Eric Thayer/The New York Times
Eric Thayer/The New York Times

FBI grampeou ex-diretor de campanha de Trump

Equipe que investiga se a Rússia interferiu nas eleições americanas recebeu detalhes das comunicações interceptadas

O Estado de S.Paulo

18 Setembro 2017 | 22h11

WASHINGTON - O ex-diretor da campanha republicana na eleição presidencial dos Estados Unidos do ano passado, Paul Manafort, foi grampeado secretamente pelo FBI (a polícia federal americana) antes e depois das eleições, informou a rede de TV CNN nesta segunda-feira.

De acordo com a rede de TV, as gravações continuaram até o início deste ano, um período em que Manafort e o presidente dos EUA, Donald Trump, ainda estavam se comunicando, embora não estivesse imediatamente claro se as conversas entre os dois haviam sigo gravadas.

A CNN afirmou que a equipe de investigação do conselheiro especial Robert Mueller, que investiga a suposta interferência da Rússia na eleição, recebeu detalhes sobre as comunicações de Manafort que foram interceptadas. As fontes disseram à CNN que os investigadores do FBI ficaram preocupados com o fato de Manafort estar encorajando a interferência russa nas eleições.

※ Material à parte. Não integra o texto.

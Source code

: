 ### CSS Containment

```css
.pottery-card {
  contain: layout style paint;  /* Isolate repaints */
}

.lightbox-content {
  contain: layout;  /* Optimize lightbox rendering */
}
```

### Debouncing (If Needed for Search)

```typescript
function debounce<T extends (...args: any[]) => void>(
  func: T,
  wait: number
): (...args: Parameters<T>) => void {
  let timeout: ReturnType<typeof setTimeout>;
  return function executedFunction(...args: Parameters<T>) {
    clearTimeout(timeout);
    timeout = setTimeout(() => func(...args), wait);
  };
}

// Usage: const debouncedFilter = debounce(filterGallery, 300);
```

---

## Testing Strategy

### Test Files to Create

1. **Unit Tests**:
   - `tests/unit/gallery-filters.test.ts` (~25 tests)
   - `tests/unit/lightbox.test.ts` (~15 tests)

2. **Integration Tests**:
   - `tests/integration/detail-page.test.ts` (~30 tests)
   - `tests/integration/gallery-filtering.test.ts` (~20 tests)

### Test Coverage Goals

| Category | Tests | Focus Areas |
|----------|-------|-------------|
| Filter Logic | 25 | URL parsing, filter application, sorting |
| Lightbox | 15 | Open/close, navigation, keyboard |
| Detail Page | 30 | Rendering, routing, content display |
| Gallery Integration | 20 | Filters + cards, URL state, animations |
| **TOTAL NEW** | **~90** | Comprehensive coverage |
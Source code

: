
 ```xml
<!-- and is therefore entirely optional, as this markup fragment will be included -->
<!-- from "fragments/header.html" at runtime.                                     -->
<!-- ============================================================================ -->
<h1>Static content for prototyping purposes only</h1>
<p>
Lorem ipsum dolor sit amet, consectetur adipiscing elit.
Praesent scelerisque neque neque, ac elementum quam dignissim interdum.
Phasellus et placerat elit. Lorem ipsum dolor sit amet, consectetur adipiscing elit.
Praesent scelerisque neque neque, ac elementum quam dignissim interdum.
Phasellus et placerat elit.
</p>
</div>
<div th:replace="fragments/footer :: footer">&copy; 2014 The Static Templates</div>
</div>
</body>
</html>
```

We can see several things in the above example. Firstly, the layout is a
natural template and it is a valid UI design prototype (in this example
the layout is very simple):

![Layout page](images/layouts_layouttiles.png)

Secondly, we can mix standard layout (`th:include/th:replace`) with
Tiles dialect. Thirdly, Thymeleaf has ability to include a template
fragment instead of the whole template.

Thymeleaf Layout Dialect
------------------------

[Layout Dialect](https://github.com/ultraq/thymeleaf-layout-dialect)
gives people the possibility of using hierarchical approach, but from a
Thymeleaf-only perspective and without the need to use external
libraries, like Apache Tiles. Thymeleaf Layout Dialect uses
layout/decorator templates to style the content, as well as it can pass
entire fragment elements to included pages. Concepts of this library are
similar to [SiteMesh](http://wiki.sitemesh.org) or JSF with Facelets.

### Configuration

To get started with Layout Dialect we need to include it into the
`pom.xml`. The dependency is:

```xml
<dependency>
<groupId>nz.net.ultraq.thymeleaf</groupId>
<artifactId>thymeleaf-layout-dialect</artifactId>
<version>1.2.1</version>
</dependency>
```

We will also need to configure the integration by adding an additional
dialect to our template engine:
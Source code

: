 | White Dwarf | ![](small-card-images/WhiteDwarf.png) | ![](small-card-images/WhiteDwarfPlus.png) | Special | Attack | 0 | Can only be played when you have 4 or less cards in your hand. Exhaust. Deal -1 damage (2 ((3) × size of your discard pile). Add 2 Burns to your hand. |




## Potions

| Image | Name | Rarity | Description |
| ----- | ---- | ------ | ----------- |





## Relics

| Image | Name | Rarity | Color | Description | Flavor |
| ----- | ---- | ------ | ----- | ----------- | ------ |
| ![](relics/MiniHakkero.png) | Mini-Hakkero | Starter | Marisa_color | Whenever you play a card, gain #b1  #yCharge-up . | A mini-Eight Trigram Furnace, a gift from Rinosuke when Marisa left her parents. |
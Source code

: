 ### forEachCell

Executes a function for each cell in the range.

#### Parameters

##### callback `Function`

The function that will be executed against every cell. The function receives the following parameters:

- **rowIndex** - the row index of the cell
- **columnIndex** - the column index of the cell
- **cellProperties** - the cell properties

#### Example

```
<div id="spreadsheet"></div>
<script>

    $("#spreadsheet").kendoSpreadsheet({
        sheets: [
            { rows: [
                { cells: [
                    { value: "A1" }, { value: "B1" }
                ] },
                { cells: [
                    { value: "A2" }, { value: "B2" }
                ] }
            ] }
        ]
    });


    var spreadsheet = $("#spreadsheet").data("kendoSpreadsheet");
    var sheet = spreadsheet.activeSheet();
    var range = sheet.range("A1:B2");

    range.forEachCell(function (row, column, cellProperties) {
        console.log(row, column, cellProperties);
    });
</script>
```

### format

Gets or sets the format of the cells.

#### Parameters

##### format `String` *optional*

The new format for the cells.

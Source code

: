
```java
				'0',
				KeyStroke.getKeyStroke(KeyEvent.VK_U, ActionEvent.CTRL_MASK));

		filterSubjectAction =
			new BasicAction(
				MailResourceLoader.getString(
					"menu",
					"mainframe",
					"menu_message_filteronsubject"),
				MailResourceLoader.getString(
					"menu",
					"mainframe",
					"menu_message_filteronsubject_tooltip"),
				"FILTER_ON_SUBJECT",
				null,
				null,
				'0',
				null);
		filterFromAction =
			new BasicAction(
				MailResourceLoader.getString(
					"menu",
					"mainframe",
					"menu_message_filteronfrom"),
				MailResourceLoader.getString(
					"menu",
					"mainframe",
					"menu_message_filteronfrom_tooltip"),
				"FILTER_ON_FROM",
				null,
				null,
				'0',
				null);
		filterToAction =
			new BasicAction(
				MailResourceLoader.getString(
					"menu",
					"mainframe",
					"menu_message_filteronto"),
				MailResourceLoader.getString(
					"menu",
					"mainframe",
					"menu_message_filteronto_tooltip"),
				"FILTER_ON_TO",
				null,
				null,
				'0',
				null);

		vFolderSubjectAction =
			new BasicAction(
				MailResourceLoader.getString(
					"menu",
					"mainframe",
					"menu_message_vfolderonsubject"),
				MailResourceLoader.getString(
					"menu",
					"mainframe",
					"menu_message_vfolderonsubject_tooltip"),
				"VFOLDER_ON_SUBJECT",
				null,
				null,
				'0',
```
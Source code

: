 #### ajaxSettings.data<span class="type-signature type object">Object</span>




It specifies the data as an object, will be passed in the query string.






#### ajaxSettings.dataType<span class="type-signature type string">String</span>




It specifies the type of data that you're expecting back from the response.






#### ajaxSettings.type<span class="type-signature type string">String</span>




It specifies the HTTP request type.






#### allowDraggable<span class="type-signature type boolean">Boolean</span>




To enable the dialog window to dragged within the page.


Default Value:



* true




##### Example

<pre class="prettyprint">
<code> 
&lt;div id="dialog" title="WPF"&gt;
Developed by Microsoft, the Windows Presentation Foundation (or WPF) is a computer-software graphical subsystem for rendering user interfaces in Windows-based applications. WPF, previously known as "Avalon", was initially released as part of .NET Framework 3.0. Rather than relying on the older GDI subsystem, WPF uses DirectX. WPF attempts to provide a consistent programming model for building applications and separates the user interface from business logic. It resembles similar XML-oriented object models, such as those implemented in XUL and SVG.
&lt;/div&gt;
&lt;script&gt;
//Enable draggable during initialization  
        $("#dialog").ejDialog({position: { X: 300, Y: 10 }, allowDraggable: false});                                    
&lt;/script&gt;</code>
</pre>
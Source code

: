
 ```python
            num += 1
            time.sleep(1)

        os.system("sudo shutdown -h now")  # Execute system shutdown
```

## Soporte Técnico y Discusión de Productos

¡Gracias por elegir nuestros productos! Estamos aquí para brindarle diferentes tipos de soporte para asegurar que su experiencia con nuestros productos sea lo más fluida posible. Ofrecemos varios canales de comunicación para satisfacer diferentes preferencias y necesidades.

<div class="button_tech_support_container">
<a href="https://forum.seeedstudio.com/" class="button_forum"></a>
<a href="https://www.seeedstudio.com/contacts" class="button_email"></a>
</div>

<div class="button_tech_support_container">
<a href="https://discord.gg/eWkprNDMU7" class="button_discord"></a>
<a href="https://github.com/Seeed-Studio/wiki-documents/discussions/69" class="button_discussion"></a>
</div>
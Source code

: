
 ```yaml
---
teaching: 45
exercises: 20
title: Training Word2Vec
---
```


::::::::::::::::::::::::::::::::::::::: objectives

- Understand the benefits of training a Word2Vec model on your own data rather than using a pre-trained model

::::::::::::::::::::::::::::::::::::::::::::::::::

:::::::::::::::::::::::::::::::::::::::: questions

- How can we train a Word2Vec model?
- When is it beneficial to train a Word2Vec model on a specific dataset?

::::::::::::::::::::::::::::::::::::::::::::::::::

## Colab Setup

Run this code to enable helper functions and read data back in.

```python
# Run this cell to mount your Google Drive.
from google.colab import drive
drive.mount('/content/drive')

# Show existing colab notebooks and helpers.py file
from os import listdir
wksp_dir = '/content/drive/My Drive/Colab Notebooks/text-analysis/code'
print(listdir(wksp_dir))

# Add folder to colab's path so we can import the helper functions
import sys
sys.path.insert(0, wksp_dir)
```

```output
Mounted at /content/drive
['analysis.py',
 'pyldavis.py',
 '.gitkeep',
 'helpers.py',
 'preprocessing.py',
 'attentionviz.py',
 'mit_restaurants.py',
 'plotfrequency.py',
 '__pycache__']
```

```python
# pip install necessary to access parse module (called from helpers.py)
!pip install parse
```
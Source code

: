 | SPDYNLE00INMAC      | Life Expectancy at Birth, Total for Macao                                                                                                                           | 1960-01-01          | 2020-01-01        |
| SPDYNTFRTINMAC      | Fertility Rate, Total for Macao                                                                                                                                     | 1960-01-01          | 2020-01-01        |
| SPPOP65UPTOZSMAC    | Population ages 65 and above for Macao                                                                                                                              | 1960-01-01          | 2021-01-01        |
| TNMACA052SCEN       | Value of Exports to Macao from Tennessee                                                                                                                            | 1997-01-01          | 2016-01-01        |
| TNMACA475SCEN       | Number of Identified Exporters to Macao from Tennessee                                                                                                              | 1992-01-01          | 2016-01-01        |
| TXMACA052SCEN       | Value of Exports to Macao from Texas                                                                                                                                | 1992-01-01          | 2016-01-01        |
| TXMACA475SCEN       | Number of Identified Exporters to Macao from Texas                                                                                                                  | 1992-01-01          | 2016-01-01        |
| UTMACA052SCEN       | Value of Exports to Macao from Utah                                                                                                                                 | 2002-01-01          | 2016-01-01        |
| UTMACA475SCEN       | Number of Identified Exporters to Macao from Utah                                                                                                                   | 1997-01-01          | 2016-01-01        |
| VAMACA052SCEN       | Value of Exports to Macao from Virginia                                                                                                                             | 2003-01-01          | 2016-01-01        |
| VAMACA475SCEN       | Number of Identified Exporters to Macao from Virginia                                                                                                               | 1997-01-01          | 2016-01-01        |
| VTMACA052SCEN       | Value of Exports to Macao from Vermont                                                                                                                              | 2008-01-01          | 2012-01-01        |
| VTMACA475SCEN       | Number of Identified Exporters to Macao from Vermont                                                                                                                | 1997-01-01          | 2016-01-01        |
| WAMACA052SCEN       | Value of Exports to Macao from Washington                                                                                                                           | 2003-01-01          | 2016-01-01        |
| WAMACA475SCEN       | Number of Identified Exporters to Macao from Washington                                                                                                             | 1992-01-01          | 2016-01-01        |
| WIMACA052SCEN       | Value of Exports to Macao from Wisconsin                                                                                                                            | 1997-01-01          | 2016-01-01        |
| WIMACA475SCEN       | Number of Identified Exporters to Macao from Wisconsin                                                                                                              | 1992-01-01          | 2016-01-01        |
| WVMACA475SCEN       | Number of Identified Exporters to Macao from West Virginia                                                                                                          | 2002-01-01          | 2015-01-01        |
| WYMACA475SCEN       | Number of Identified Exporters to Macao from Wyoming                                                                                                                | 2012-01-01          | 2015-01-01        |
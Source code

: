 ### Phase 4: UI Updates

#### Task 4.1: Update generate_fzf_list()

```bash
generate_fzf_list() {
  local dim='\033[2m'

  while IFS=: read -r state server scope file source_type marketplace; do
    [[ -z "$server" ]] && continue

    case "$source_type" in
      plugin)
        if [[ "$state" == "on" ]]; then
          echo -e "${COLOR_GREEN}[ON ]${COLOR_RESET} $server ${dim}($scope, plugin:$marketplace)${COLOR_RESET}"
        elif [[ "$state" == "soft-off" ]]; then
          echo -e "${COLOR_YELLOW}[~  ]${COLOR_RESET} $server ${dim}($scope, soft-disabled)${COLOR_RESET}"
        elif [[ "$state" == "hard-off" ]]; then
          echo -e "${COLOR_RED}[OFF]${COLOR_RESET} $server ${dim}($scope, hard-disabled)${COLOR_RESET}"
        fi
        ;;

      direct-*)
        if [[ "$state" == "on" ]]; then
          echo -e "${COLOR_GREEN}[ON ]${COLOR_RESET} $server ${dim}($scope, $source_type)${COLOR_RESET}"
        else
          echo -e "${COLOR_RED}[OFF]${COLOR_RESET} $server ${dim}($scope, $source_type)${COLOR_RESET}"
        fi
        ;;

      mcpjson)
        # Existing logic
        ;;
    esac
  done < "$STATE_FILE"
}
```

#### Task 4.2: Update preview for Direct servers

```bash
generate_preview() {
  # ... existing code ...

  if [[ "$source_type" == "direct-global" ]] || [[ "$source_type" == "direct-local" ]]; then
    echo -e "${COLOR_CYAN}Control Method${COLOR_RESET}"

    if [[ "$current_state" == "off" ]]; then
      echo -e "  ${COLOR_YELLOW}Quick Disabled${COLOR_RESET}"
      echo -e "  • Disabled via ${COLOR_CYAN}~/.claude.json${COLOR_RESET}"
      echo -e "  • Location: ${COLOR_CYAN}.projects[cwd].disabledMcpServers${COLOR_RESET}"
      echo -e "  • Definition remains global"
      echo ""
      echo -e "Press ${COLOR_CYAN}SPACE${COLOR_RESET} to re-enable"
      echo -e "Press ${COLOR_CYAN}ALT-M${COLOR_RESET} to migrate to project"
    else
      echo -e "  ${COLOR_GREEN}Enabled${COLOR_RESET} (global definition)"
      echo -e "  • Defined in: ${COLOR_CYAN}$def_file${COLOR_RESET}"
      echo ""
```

No início deste verão, a casa de Manafort foi vasculhada pelo FBI e seu porta-voz foi intimado a colaborar com a investigação de Mueller. No fim de agosto, foi relatado que o conselheiro especial estava trabalhando com o procurador-geral de Nova York, Eric Schneiderman, em sua investigação sobre Manafort para compartilhar provas potenciais de crimes financeiros. Em uma reportagem publicada nesta segunda-feira, o New York Times disse que Mueller afirmou a Manafort que planejava acusá-lo.